• _PROBLEM TO WORK ON_:
From the data below, repeat exactly the lines from the line with "There are many" to the line with "#### What main", both included.

..........

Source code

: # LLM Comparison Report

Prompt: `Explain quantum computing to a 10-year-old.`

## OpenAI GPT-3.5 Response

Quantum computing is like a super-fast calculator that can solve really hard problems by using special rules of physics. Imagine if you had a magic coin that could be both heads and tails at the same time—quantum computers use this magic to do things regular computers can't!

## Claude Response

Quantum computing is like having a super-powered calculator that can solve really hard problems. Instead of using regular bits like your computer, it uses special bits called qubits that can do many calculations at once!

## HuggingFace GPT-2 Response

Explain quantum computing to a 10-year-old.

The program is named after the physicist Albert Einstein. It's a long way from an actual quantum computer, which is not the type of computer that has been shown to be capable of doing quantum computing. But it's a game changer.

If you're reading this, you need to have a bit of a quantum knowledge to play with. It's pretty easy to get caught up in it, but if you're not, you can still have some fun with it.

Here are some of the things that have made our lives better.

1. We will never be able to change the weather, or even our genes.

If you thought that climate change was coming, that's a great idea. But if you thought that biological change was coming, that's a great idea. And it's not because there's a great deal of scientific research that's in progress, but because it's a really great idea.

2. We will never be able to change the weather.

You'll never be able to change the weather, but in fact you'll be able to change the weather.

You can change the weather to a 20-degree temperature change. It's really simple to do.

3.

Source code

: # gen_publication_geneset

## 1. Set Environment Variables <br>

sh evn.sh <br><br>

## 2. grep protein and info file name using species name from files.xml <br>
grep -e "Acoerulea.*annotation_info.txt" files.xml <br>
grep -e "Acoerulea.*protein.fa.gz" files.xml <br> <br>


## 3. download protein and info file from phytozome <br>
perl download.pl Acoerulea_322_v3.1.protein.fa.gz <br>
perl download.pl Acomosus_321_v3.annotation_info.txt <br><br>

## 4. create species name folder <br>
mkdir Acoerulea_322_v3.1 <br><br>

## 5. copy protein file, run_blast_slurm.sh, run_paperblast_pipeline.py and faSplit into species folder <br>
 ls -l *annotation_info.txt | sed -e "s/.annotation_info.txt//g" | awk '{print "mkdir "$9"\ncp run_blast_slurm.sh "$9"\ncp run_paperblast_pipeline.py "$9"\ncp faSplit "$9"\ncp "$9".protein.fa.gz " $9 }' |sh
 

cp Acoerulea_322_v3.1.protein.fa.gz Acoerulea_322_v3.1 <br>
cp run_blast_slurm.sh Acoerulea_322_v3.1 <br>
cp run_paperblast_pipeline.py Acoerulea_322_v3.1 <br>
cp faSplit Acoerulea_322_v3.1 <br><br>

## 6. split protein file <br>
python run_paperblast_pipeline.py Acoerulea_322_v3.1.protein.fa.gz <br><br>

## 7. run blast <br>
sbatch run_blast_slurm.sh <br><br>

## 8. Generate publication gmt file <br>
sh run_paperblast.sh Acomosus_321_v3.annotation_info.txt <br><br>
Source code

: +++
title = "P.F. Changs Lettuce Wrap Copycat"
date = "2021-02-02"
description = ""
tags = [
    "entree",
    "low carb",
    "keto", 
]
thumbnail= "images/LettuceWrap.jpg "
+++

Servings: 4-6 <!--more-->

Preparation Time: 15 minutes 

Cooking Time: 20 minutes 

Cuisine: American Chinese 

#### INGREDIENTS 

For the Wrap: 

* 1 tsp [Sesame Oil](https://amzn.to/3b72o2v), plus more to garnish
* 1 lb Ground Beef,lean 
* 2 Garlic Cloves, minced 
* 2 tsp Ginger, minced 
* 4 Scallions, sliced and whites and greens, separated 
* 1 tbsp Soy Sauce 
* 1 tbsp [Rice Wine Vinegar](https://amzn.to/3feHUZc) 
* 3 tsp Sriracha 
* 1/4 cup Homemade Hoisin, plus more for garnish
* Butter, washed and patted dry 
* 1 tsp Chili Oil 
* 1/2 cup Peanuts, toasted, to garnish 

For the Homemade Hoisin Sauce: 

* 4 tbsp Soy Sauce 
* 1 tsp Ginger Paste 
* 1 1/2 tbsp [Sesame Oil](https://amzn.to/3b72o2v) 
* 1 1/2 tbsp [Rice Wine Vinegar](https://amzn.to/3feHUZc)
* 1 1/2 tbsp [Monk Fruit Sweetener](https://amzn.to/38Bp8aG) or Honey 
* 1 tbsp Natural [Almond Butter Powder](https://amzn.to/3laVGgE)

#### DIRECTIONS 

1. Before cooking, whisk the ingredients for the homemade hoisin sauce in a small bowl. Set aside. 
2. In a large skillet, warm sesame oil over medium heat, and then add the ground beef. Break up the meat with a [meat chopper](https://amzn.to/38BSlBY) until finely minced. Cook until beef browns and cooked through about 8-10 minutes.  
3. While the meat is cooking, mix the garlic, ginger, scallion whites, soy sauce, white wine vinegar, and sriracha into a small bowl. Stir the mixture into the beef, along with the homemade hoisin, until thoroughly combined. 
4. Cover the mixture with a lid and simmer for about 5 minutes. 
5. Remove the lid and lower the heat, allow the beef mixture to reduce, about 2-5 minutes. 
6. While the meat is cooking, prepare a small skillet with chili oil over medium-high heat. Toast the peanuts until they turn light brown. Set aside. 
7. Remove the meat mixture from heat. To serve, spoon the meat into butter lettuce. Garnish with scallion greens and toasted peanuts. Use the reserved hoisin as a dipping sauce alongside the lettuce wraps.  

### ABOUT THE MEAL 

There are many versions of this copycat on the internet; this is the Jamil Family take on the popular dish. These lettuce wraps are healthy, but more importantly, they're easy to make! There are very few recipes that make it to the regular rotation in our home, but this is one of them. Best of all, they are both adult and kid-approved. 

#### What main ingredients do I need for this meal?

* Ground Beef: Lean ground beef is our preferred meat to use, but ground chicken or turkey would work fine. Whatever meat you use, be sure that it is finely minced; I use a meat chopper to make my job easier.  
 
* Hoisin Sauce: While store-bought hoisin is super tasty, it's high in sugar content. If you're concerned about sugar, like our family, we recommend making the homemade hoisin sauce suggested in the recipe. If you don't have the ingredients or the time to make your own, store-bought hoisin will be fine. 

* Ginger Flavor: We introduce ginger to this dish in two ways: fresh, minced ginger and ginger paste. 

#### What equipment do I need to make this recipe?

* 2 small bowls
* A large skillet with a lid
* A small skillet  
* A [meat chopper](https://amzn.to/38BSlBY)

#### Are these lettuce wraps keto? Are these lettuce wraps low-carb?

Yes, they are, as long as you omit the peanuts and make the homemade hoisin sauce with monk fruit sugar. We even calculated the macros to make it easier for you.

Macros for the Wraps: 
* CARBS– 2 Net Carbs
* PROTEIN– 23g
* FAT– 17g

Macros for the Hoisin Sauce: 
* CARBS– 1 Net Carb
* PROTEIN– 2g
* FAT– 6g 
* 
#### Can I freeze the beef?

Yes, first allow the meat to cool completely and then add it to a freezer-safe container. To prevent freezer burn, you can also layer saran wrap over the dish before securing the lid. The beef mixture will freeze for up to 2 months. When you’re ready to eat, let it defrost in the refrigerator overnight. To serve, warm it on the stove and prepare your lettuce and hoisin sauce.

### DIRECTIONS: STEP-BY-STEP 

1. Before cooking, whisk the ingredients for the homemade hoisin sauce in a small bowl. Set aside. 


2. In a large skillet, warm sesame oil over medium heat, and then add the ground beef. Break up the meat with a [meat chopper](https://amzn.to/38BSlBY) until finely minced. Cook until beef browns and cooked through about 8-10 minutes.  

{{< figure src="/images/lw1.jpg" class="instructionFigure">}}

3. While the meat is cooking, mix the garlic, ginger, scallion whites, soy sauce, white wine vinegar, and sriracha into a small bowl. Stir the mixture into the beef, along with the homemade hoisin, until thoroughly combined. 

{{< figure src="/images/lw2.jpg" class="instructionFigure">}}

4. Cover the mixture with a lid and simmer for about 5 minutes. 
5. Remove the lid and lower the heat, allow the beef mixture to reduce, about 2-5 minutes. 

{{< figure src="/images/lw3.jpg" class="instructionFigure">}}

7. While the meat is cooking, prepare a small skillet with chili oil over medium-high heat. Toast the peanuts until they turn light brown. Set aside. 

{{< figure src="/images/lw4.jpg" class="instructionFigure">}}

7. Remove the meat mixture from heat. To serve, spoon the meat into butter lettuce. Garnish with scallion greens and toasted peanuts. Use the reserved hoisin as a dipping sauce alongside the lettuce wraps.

..........

• _RESPONSE TO THE TASK_:
There are many versions of this copycat on the internet; this is the Jamil Family take on the popular dish. These lettuce wraps are healthy, but more importantly, they're easy to make! There are very few recipes that make it to the regular rotation in our home, but this is one of them. Best of all, they are both adult and kid-approved. 

#### What main ingredients do I need for this meal?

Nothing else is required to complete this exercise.